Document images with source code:
'''

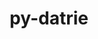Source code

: ---
title: "py-datrie"
layout: cache
categories: [package, v0.18]
meta: {"versions": ["0.8.2"], "compilers": ["gcc@7.3.1"], "oss": ["amzn2"], "platforms": ["linux"], "targets": ["x86_64_v4"], "stacks": ["aws-isc"], "num_specs": 1, "num_specs_by_stack": {"aws-isc": 1}}
spec_details: [{"hash": "ebo6pwnylxxvvnesjbommo2s7xfkpobj", "compiler": "gcc@7.3.1", "versions": ["0.8.2"], "os": "amzn2", "platform": "linux", "target": "x86_64_v4", "variants": [], "stacks": ["aws-isc"], "size": "-", "tarball": "https://binaries.spack.io/releases/v0.18/build_cache/linux-amzn2-x86_64_v4/gcc-7.3.1/py-datrie-0.8.2/linux-amzn2-x86_64_v4-gcc-7.3.1-py-datrie-0.8.2-ebo6pwnylxxvvnesjbommo2s7xfkpobj.spack"}]
---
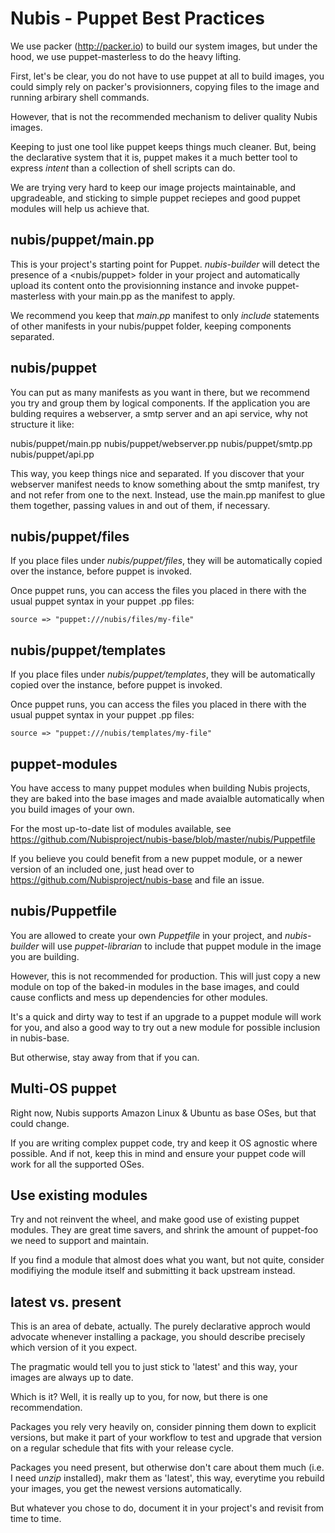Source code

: # Nubis - Puppet Best Practices

We use packer (http://packer.io) to build our system images, but under the hood, we use puppet-masterless to do the heavy lifting.

First, let's be clear, you do not have to use puppet at all to build images, you could simply rely on packer's provisionners, copying files to the image and running arbirary shell commands.

However, that is not the recommended mechanism to deliver quality Nubis images.

Keeping to just one tool like puppet keeps things much cleaner. But, being the declarative system that it is, puppet makes it a much better tool to express *intent* than a collection of shell scripts can do.

We are trying very hard to keep our image projects maintainable, and upgradeable, and sticking to simple puppet reciepes and good puppet modules will help us achieve that.

## nubis/puppet/main.pp

This is your project's starting point for Puppet. *nubis-builder* will detect the presence of a <nubis/puppet> folder in your project and automatically upload its content onto the provisionning instance and invoke puppet-masterless with your main.pp as the manifest to apply.

We recommend you keep that *main.pp* manifest to only *include* statements of other manifests in your nubis/puppet folder, keeping components separated.

## nubis/puppet

You can put as many manifests as you want in there, but we recommend you try and group them by logical components. If the application you are bulding requires a webserver, a smtp server and an api service, why not structure it like:

 nubis/puppet/main.pp
 nubis/puppet/webserver.pp
 nubis/puppet/smtp.pp
 nubis/puppet/api.pp

This way, you keep things nice and separated. If you discover that your webserver manifest needs to know something about the smtp manifest, try and not refer from one to the next. Instead, use the main.pp manifest to glue them together, passing values in and out of them, if necessary.

## nubis/puppet/files

If you place files under *nubis/puppet/files*, they will be automatically copied over the instance, before puppet is invoked.

Once puppet runs, you can access the files you placed in there with the usual puppet syntax in your puppet .pp files:

    source => "puppet:///nubis/files/my-file"

## nubis/puppet/templates

If you place files under *nubis/puppet/templates*, they will be automatically copied over the instance, before puppet is invoked.

Once puppet runs, you can access the files you placed in there with the usual puppet syntax in your puppet .pp files:

    source => "puppet:///nubis/templates/my-file"

## puppet-modules

You have access to many puppet modules when building Nubis projects, they are baked into the base images and made avaialble automatically when you build images of your own.

For the most up-to-date list of modules available, see https://github.com/Nubisproject/nubis-base/blob/master/nubis/Puppetfile

If you believe you could benefit from a new puppet module, or a newer version of an included one, just head over to https://github.com/Nubisproject/nubis-base and file an issue.

## nubis/Puppetfile

You are allowed to create your own *Puppetfile* in your project, and *nubis-builder* will use *puppet-librarian* to include that puppet module in the image you are building.

However, this is not recommended for production. This will just copy a new module on top of the baked-in modules in the base images, and could cause conflicts and mess up dependencies for other modules.

It's a quick and dirty way to test if an upgrade to a puppet module will work for you, and also a good way to try out a new module for possible inclusion in nubis-base.

But otherwise, stay away from that if you can.

## Multi-OS puppet

Right now, Nubis supports Amazon Linux & Ubuntu as base OSes, but that could change.

If you are writing complex puppet code, try and keep it OS agnostic where possible. And if not, keep this in mind and ensure your puppet code will work for all the supported OSes.

## Use existing modules

Try and not reinvent the wheel, and make good use of existing puppet modules. They are great time savers, and shrink the amount of puppet-foo we need to support and maintain.

If you find a module that almost does what you want, but not quite, consider modifiying the module itself and submitting it back upstream instead.

## latest vs. present

This is an area of debate, actually. The purely declarative approch would advocate whenever installing a package, you should describe precisely which version of it you expect.

The pragmatic would tell you to just stick to 'latest' and this way, your images are always up to date.

Which is it? Well, it is really up to you, for now, but there is one recommendation.

Packages you rely very heavily on, consider pinning them down to explicit versions, but make it part of your workflow to test and upgrade that version on a regular schedule that fits with your release cycle.

Packages you need present, but otherwise don't care about them much (i.e. I need *unzip* installed), makr them as 'latest', this way, everytime you rebuild your images, you get the newest versions automatically.

But whatever you chose to do, document it in your project's and revisit from time to time.
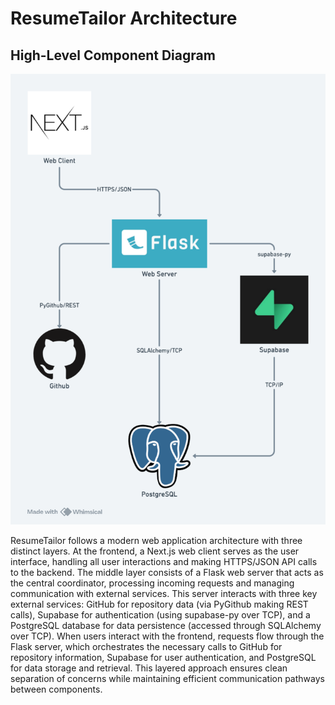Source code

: # ResumeTailor Architecture

## High-Level Component Diagram

![High-Level Component Diagram](static/high_level_component_diagram.png)

ResumeTailor follows a modern web application architecture with three distinct layers. At the frontend, a Next.js web client serves as the user interface, handling all user interactions and making HTTPS/JSON API calls to the backend. The middle layer consists of a Flask web server that acts as the central coordinator, processing incoming requests and managing communication with external services. This server interacts with three key external services: GitHub for repository data (via PyGithub making REST calls), Supabase for authentication (using supabase-py over TCP), and a PostgreSQL database for data persistence (accessed through SQLAlchemy over TCP). When users interact with the frontend, requests flow through the Flask server, which orchestrates the necessary calls to GitHub for repository information, Supabase for user authentication, and PostgreSQL for data storage and retrieval. This layered approach ensures clean separation of concerns while maintaining efficient communication pathways between components.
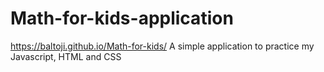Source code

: ﻿# Math-for-kids-application
https://baltoji.github.io/Math-for-kids/
A simple application to practice my Javascript, HTML and CSS
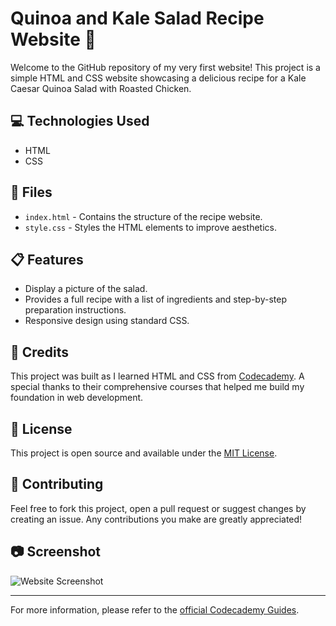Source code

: # Quinoa and Kale Salad Recipe Website :green_salad:

Welcome to the GitHub repository of my very first website! This project is a simple HTML and CSS website showcasing a delicious recipe for a Kale Caesar Quinoa Salad with Roasted Chicken.

## :computer: Technologies Used
- HTML
- CSS

## :file_folder: Files
- `index.html` - Contains the structure of the recipe website.
- `style.css` - Styles the HTML elements to improve aesthetics.

## :clipboard: Features
- Display a picture of the salad.
- Provides a full recipe with a list of ingredients and step-by-step preparation instructions.
- Responsive design using standard CSS.

## :bookmark_tabs: Credits
This project was built as I learned HTML and CSS from [Codecademy](https://www.codecademy.com). A special thanks to their comprehensive courses that helped me build my foundation in web development.

## :pushpin: License
This project is open source and available under the [MIT License](LICENSE).

## :busts_in_silhouette: Contributing
Feel free to fork this project, open a pull request or suggest changes by creating an issue. Any contributions you make are greatly appreciated!

## :camera: Screenshot
![Website Screenshot](https://content.codecademy.com/courses/freelance-1/unit-2/salad.jpg)

---

For more information, please refer to the [official Codecademy Guides](https://www.codecademy.com/resources/docs).


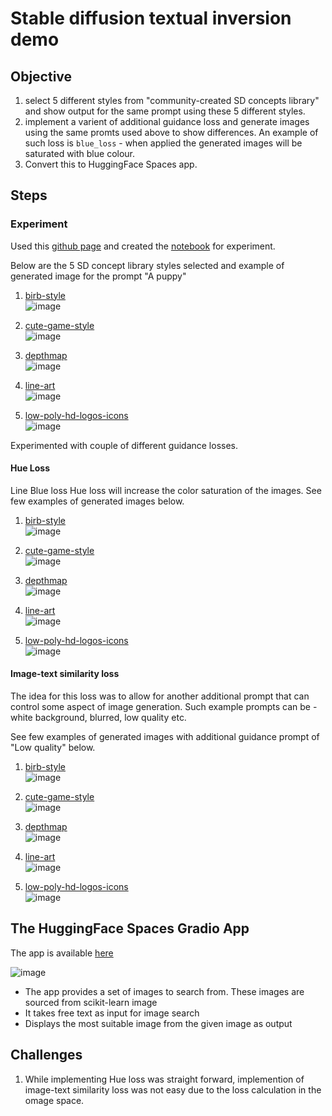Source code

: # Stable diffusion textual inversion demo

## Objective

1. select 5 different styles from "community-created SD concepts library" and show output for the same prompt using these 5 different styles.
2. implement a varient of additional guidance loss and generate images using the same promts used above to show differences. An example of such loss is `blue_loss` - when applied the generated images will be saturated with blue colour.
3. Convert this to HuggingFace Spaces app.

## Steps

### Experiment

Used this [github page](https://github.com/fastai/diffusion-nbs/blob/master/Stable%20Diffusion%20Deep%20Dive.ipynb) and created the [notebook](https://github.com/sayanbanerjee32/stable-diffusion-textual-inversion-demo/blob/main/SD_textual_inversion_guidence.ipynb) for experiment.

Below are the 5 SD concept library styles selected and example of generated image for the prompt "A puppy"

1. [birb-style](https://huggingface.co/sd-concepts-library/birb-style)  
  ![image](https://github.com/user-attachments/assets/a94594b1-aca3-4baf-9bc9-3874711e5923)

3. [cute-game-style](https://huggingface.co/sd-concepts-library/cute-game-style)  
   ![image](https://github.com/user-attachments/assets/42187c70-97cd-4465-bd5e-f7fa7b3dd1bc)
   
5. [depthmap](https://huggingface.co/sd-concepts-library/depthmap)  
   ![image](https://github.com/user-attachments/assets/b4b870f9-8ff0-4a81-a104-3a5695864f1a)

6. [line-art](https://huggingface.co/sd-concepts-library/line-art)  
   ![image](https://github.com/user-attachments/assets/927a2a89-076b-43b4-8183-45489f098d1a)

8. [low-poly-hd-logos-icons](https://huggingface.co/sd-concepts-library/low-poly-hd-logos-icons)  
    ![image](https://github.com/user-attachments/assets/775f8674-3f13-4f6a-92c0-4b4e9a780f98)

Experimented with couple of different guidance losses.

#### Hue Loss
Line Blue loss Hue loss will increase the color saturation of the images. See few examples of generated images below.
1. [birb-style](https://huggingface.co/sd-concepts-library/birb-style)  
  ![image](https://github.com/user-attachments/assets/446b9f8f-4816-4049-8f78-b5e91ac74852)

3. [cute-game-style](https://huggingface.co/sd-concepts-library/cute-game-style)  
   ![image](https://github.com/user-attachments/assets/aacb9723-b98a-4322-8a3a-8daf22fab13f)

4. [depthmap](https://huggingface.co/sd-concepts-library/depthmap)  
   ![image](https://github.com/user-attachments/assets/d3e56f9c-87bb-411f-baba-c57c4f9cf7c2)

6. [line-art](https://huggingface.co/sd-concepts-library/line-art)  
   ![image](https://github.com/user-attachments/assets/ec34cf51-df5c-462a-9126-3d81b4012094)

8. [low-poly-hd-logos-icons](https://huggingface.co/sd-concepts-library/low-poly-hd-logos-icons)  
  ![image](https://github.com/user-attachments/assets/7c316a54-1771-44f3-953c-fdbac8742641)


#### Image-text similarity loss
The idea for this loss was to allow for another additional prompt that can control some aspect of image generation. Such example prompts can be - white background, blurred, low quality etc.

See few examples of generated images with additional guidance prompt of "Low quality" below.

1. [birb-style](https://huggingface.co/sd-concepts-library/birb-style)  
  ![image](https://github.com/user-attachments/assets/6129ce26-791d-4839-86e0-60a7f5b49119)

2. [cute-game-style](https://huggingface.co/sd-concepts-library/cute-game-style)  
   ![image](https://github.com/user-attachments/assets/ab83ac23-0e7a-45c0-b452-155c28161d59)

4. [depthmap](https://huggingface.co/sd-concepts-library/depthmap)  
   ![image](https://github.com/user-attachments/assets/d53f1276-985c-4d1c-a895-0ca55755cd04)

6. [line-art](https://huggingface.co/sd-concepts-library/line-art)  
   ![image](https://github.com/user-attachments/assets/542f26bb-b6a3-49e8-b446-acf538311765)

8. [low-poly-hd-logos-icons](https://huggingface.co/sd-concepts-library/low-poly-hd-logos-icons)  
  ![image](https://github.com/user-attachments/assets/a987e338-64de-4296-b2bd-31390817015d)

## The HuggingFace Spaces Gradio App

The app is available [here](https://huggingface.co/spaces/sayanbanerjee32/stable-diffusion-textual-inversion-demo)

![image](https://github.com/user-attachments/assets/baf27ccd-fc00-4431-8899-7bc320c89539)


- The app provides a set of images to search from. These images are sourced from scikit-learn image
- It takes free text as input for image search
- Displays the most suitable image from the given image as output

## Challenges
1. While implementing Hue loss was straight forward, implemention of image-text similarity loss was not easy due to the loss calculation in the omage space.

'''

**Work order:**
The reply should consist of one number, the count of lines above with the string "possible" in them.

**Output for this task:**
2